Lucky scratched his neck. “So where’s the puzzle?”

Rolf’s fingers were twitching against his legs, his gaze going from the photographs on the wall to the floor. Cora leaned in. “You know, don’t you?”

“Yes, but I was . . . going to give you all the opportunity to figure it out. Look at the photographs on the wall. They’re pairs. It’s a matching game.” He flipped the photographs to matching pairs, and a token rolled down a metal trough built into the counter, identical to the one in all the other shops. He stuck the token into an identical slot in the countertop, and a jar of red nail polish tumbled onto the floor. Nok poked the bottle with her toe like it might bite. When it didn’t, she slipped it into her pocket, despite the odd looks from the others.

“What? It’s my favorite color.”

On the wall, the photographs reset themselves mechanically into a different set of images. Now they were famous sites of the world: the Eiffel Tower, the Taj Mahal, along with outlines of various countries. Cora’s head was still foggy, but she touched the closest painting, the Eiffel Tower, and spun the one below it until she got to France.

Tokens rained out of the slot.

Rolf hurried over. “Ten tokens?” He blinked too fast. “That doesn’t make any sense. If anything, the game I solved was harder, but I only got one.” His blue-green eyes blinked in confusion.

Cora rubbed her eyes. “I don’t want them—you guys take them.”

“I’ve got all the nail polish I need, sweetheart,” Leon said.

Rolf ran his fingers over the tokens, comparing them to the one he had won. “It just doesn’t make any sense. It counters the philosophy behind conditioned responses. The most effective way to reinforce a lab rat’s behavior is through random rewards. For example, if a rat runs a maze ten times, you only reward it six out of the ten times. The uncertainty makes the rat focus harder.” Rolf frowned at Cora’s pile of tokens, versus his meager one. “But with a system of random rewards, you still have to be consistent from rat to rat. Even rats sense unfairness. It causes them to get extremely frustrated.”

“Maybe the people put us here aren’t scientists,” Lucky said. “They could just be twisted. This could be some sick kind of torture.”

Everyone was quiet.
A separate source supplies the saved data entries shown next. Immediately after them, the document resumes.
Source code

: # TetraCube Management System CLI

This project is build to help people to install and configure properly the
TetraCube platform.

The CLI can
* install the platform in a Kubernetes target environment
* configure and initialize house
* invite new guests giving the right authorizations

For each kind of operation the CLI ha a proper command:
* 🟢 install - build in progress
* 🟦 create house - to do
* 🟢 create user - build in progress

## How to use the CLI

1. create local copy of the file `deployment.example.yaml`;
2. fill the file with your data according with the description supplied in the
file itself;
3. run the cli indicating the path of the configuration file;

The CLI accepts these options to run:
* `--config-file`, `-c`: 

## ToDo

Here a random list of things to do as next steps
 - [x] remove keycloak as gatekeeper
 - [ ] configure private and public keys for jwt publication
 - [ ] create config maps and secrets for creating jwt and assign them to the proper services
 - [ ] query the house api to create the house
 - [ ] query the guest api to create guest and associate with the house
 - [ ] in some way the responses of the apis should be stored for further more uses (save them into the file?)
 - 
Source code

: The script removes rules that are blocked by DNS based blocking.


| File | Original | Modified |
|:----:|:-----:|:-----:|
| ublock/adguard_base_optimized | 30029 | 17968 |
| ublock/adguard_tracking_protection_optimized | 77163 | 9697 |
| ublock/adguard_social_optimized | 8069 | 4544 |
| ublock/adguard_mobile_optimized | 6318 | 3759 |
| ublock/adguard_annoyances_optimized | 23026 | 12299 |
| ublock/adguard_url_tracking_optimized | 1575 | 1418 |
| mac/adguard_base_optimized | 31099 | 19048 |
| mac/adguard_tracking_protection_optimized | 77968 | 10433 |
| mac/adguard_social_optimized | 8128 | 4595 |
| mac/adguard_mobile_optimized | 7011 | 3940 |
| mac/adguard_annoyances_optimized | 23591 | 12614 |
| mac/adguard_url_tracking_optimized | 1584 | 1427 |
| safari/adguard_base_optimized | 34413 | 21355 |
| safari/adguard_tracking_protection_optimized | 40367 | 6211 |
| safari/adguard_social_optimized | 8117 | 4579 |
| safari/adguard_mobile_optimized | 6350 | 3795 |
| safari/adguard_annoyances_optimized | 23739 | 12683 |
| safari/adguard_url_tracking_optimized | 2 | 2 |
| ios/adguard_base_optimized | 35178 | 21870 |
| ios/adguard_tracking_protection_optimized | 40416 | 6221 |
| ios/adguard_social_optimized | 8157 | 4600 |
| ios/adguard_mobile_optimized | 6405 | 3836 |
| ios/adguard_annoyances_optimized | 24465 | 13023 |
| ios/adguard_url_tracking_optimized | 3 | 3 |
Cora eyed Lucky carefully, from the way he habitually popped his knuckles like they ached him, to the small scar on his chin. What had happened to him, to make his mind go to such a dark place?

“Don’t think like that,” she said. “At least not yet. Come on.”
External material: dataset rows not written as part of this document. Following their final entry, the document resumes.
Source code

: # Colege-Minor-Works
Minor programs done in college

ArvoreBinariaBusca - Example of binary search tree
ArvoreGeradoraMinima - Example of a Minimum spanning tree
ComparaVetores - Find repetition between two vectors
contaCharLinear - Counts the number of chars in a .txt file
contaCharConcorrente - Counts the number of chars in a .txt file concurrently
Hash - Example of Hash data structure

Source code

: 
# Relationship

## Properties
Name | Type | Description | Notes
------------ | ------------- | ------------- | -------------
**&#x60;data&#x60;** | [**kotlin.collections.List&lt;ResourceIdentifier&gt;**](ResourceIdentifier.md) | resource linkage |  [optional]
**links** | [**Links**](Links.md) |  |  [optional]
The group filed back outside.

Cora shaded her eyes, looking down the row of buildings. “All the rest of the shops—”

“Hang on.” Nok cocked her head, pink streak of hair falling in her face. “Do you hear that?”

At first Cora heard nothing, but then faint notes reached her ears. A song. It sounded like recorded music, old-fashioned, that made her think of crooners dressed in tuxedos. Then the lyrics began.

A stranger in my own life . . .

It was coming from one of the shops. The diner. Lucky started toward it, but Cora clamped her hand onto his.

“Wait,” she whispered.

A ghost behind my smile . . .

A coldness started somewhere at the base of her skull and spread. The memory returned of riding in Charlie’s car, wanting so badly to reach that resort where their parents waited for them, her crumpled notebook in her lap, making up lyrics. Those lyrics. The same ones playing now. She whirled toward the source of the music with a feeling like the world was spinning just a little too fast.

Not at home in paradise . . .

Not at home in hell . . .

A sign flashed above the diner: THE GREASY FORK. It flashed again and again, beckoning them.

“Hey, you okay?” Lucky asked.

“This song.” Her voice came out hoarse. “These lyrics. They’re . . . mine.”



VERTIGO HIT CORA AS if the past and present were intertwining.

“You mean . . . you know this song?” Lucky asked.

She shook her head. “You don’t understand. I wrote these lyrics. It was the last thing I was doing before I woke up here. Someone must have stolen my notebook, hired a singer, and recorded the song. That’s so elaborate. Why would anyone do that?”